Juin 1972, Stockholm. En ce début d’été se tient, sous l’égide de l’Organisation des Nations unies, la première grande conférence internationale sur l’environnement. L’événement, souvent considéré comme le premier Sommet de la Terre, réunit un nombre important de dirigeants mondiaux. Les déclarations de principes succèdent aux discours lénifiants, jusqu’à ce qu’une certaine oratrice prenne la parole. Indira Gandhi, à la tête d’un Congrès national indien alors d’orientation social-démocrate, dirige l’Inde depuis 1966. Son discours, expression des sentiments de nombreux pays du Sud, tranche avec les prises de parole des dirigeants occidentaux. Commençant par évoquer son attachement à la question environnementale, elle ne tarde pas à mettre en cause les méfaits écologiques du système économique capitaliste. Déclarant que « la recherche du profit, individuel ou collectif, semble éclipser tout le reste1 », elle affirme que « la pollution n’est pas un problème technique. Le problème ne réside pas dans la science ou la technologie en tant que telles mais dans le système de valeurs du monde contemporain, qui ignore les droits des individus et est oublieux du long terme2 ». Poursuivant son discours, elle dénonce l’obsolescence programmée et la production massive de biens de consommation inutiles. À l’issue de la Conférence de Stockholm, une déclaration de 26 principes est adoptée, qui met l’accent sur la détérioration des écosystèmes : « des niveaux dangereux de pollution de l’eau, de l’air, de la terre et des êtres vivants ; des perturbations profondes et regrettables de l’équilibre écologique de la biosphère ; la destruction et l’épuisement de ressources irremplaçables ; enfin de graves déficiences qui sont dangereuses pour la santé physique, mentale et sociale de l’homme3 ».

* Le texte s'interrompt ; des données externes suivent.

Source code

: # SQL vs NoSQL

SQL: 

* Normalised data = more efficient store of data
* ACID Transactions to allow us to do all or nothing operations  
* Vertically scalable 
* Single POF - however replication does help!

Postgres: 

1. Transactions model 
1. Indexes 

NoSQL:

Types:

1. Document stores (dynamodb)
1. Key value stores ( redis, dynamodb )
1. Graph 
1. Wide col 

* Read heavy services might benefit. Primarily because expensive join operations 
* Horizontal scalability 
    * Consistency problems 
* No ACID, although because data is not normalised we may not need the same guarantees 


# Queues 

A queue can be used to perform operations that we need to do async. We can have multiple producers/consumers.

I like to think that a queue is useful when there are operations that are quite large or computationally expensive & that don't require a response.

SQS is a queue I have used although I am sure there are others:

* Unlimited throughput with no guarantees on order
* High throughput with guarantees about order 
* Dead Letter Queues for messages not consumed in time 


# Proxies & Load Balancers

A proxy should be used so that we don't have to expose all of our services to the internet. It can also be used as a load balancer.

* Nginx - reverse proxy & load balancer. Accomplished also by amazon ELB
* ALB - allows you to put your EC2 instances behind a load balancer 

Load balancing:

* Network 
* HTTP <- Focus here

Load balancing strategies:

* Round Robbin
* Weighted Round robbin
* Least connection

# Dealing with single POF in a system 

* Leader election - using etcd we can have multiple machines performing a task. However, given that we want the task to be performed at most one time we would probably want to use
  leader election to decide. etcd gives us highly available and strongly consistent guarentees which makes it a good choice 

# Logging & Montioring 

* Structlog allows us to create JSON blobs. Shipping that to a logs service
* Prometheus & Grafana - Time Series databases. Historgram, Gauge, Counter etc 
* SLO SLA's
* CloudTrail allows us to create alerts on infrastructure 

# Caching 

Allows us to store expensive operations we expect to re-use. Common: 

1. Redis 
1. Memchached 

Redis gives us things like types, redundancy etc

« Si le constat de la catastrophe écologique est bien établi, la responsabilité du système capitaliste n’est jamais mise en question. »

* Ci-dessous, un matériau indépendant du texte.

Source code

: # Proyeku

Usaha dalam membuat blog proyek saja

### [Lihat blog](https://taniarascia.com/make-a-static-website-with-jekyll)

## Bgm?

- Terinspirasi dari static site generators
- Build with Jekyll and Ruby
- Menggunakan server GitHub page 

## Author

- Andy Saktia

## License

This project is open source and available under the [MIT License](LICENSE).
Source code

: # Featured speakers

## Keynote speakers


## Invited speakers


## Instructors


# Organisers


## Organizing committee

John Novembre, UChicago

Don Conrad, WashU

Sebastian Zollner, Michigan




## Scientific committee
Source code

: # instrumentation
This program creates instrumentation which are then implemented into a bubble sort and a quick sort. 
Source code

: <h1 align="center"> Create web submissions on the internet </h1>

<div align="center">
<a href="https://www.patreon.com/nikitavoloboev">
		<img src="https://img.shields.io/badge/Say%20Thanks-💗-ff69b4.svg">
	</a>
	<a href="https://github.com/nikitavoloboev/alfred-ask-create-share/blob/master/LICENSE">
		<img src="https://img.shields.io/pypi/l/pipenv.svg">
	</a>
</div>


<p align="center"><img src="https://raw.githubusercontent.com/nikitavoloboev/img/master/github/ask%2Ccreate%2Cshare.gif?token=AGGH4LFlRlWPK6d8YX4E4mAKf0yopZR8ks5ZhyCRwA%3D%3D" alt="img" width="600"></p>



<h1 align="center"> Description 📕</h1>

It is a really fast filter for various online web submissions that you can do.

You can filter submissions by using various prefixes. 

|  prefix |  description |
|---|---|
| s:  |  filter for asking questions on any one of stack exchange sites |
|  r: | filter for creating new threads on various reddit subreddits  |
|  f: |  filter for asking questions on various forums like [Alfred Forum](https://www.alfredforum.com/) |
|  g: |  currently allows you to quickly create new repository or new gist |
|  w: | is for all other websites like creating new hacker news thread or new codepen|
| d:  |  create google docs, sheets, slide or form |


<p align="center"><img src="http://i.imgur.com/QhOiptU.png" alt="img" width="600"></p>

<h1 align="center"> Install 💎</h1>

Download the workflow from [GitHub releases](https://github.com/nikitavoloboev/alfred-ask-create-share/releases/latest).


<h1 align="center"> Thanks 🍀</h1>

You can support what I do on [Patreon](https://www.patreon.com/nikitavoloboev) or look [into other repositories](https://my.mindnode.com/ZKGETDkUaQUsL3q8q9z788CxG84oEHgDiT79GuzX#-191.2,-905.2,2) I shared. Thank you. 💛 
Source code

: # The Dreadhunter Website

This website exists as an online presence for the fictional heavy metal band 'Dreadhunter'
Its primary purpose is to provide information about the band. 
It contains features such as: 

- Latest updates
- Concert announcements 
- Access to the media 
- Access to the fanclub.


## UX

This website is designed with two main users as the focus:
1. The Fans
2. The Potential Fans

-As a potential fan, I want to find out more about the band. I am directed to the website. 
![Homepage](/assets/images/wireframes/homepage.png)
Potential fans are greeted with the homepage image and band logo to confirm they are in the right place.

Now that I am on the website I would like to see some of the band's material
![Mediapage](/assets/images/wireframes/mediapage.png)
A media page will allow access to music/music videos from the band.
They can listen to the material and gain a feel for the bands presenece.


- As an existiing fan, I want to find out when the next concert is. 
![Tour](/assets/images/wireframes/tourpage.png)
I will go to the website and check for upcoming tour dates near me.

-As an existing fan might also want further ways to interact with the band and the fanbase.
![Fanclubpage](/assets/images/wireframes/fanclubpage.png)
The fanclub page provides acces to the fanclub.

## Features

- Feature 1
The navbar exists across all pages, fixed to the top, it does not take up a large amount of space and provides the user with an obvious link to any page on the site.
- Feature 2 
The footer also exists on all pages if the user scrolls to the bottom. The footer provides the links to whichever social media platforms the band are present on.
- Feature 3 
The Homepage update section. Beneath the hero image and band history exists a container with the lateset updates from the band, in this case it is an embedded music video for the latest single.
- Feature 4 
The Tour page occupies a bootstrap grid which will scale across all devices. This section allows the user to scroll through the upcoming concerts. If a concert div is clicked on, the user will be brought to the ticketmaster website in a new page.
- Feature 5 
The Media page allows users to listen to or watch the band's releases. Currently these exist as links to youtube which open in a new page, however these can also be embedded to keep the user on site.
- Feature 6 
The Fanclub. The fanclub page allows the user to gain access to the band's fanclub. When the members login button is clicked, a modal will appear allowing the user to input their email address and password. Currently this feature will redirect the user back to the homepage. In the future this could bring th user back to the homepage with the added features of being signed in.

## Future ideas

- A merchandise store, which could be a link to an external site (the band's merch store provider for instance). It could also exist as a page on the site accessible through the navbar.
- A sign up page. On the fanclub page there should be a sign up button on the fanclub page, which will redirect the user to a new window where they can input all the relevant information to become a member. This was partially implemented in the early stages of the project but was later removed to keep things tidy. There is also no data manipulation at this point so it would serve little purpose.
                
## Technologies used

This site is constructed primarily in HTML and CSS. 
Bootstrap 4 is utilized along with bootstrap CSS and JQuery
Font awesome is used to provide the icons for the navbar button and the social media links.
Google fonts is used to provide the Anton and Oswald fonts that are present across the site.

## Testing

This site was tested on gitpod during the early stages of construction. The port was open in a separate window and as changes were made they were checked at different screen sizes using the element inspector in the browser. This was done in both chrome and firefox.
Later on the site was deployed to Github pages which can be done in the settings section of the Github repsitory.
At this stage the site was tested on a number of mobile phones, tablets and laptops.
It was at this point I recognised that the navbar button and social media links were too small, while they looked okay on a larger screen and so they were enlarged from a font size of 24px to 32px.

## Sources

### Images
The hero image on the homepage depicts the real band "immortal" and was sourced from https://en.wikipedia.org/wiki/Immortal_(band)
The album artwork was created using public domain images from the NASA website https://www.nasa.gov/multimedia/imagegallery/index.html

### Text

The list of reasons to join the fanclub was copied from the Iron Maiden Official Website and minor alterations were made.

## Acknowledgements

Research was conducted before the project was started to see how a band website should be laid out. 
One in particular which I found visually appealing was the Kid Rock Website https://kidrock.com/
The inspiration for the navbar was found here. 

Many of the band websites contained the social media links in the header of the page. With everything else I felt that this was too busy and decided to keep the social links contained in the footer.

Toutefois, nulle part il n’est fait mention de la responsabilité du modèle économique contemporain dans ce processus de dégradation de l’environnement. L’intervention remarquée d’Indira Gandhi illustre avec éclat la carence majeure du discours environnementaliste mainstream contemporain : si le constat de la catastrophe écologique est bien établi, la responsabilité du système capitaliste, fondé sur un productivisme échevelé et guidé par le seul impératif de « croître ou mourir4 », n’est jamais mise en question. Partant du postulat selon lequel « une écologie qui ignore ou méprise le marxisme et sa critique du fétichisme de la marchandise est condamnée à n’être qu’un correctif des excès
du productivisme capitaliste5 », l’écosocialisme, apparu dans les années 1970, se veut une synthèse de la critique sociale portée par le socialisme et du souci de soutenabilité et de préservation des écosystèmes qui constitue l’écologie politique.

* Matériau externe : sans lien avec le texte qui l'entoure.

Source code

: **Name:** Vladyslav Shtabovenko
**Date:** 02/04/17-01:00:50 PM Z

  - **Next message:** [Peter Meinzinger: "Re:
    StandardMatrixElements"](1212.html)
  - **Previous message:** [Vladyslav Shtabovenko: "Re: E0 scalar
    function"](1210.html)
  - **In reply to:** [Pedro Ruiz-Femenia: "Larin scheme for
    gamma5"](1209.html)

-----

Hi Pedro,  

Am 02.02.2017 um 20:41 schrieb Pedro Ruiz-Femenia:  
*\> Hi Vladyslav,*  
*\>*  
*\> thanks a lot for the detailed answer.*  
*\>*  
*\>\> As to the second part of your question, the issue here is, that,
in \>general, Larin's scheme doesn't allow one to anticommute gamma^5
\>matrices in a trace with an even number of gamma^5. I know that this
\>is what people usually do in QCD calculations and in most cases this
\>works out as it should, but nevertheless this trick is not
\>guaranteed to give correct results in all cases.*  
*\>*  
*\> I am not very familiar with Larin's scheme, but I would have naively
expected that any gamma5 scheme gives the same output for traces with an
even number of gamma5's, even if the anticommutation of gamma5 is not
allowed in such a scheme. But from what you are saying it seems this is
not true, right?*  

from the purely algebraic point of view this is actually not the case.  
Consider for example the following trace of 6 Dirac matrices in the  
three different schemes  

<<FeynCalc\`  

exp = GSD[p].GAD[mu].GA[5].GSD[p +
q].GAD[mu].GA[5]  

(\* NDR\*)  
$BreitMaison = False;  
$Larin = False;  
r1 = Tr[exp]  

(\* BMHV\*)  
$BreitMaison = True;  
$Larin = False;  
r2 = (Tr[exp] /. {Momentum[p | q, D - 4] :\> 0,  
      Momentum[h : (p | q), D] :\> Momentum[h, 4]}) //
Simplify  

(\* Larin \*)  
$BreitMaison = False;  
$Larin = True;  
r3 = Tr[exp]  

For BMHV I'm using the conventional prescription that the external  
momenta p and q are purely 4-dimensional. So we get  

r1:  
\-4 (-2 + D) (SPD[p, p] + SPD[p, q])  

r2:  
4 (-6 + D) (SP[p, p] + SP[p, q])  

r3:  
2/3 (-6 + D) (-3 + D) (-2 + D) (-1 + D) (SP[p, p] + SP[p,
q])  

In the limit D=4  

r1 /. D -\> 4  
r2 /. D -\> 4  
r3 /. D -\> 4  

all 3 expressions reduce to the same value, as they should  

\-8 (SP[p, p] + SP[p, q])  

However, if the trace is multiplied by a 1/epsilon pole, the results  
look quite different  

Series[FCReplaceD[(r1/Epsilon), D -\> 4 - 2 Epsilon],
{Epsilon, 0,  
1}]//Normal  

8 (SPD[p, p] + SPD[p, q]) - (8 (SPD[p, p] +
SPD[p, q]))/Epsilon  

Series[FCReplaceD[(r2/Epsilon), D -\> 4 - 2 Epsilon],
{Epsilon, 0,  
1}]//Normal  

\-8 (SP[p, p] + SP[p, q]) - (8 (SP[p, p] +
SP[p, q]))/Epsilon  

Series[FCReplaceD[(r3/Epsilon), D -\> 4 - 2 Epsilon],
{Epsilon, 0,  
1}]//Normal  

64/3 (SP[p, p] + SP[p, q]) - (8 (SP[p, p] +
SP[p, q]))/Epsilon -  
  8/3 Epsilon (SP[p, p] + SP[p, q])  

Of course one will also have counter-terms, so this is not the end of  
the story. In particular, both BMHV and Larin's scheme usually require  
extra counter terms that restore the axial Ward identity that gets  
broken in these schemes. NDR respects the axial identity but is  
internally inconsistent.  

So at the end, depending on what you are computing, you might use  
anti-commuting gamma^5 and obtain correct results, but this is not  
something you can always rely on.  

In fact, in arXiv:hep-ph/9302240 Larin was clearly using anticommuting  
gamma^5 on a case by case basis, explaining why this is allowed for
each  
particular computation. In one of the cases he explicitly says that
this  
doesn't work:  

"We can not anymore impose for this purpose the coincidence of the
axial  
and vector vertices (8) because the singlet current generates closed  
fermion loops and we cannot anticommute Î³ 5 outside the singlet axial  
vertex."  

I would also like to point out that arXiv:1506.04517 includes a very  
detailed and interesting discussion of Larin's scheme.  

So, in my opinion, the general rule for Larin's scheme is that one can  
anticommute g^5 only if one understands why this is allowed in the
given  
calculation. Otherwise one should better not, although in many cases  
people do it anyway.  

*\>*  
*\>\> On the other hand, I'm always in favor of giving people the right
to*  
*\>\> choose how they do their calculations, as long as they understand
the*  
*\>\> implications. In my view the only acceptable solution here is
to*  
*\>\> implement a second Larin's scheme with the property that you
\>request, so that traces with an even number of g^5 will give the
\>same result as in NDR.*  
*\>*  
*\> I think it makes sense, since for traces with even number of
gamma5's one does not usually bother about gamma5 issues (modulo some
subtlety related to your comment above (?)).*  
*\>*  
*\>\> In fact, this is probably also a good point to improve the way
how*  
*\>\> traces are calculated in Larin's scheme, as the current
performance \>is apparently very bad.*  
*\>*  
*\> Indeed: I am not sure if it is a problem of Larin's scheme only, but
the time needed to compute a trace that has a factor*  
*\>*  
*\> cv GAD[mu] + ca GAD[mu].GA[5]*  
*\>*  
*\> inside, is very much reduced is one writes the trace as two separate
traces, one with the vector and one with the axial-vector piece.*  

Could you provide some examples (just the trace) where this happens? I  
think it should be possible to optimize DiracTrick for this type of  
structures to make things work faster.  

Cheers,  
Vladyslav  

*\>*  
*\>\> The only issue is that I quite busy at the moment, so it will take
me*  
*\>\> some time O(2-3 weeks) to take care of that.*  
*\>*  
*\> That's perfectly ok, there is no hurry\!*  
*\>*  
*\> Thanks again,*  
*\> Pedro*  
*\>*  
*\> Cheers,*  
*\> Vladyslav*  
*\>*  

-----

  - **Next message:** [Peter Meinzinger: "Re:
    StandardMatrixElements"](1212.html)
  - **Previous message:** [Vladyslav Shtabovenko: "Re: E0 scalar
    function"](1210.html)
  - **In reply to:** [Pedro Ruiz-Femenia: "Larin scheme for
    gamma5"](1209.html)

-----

Socialisme et écologie : une relation tumultueuse
Socialisme et écologie peuvent paraître au premier abord distants, voire contradictoires. Nombre de penseurs du courant écologiste n’ont pas manqué de mettre en lumière l’absence de considération des socialismes dits « réels » pour la problématique environnementale. Durant l’entre-deux-guerres, l’exploitation du charbon fut le moteur principal de la croissance industrielle en URSS, érigée au rang de priorité absolue par les dirigeants soviétiques. Au lendemain de la Seconde Guerre mondiale, ces derniers s’étant fixé l’objectif de « dépasser » les États-Unis, l’industrialisation à outrance demeura le credo du régime en matière de politique économique. À la veille de la chute du mur de Berlin, les États du bloc soviétique ne font guère figure d’élèves modèles en matière environnementale : la Tchécoslovaquie émet alors 20,7 tonnes de CO2 par an et par habitant, la RDA 22 tonnes. Le Canada, pourtant l’un des plus importants émetteurs de CO2 des pays de l’OCDE, ne produit alors « que » 16,2 tonnes de CO2 par habitant et par an6. L’écosocialisme ne saurait remettre en cause l’évidence : le productivisme à la soviétique, au regard des destructions écologiques, n’a rien à envier au système capitaliste. Cette critique écologiste des régimes de type soviétique doit cependant être réfutée lorsqu’elle prétend déceler une incompatibilité entre la théorie marxiste et l’écologie politique.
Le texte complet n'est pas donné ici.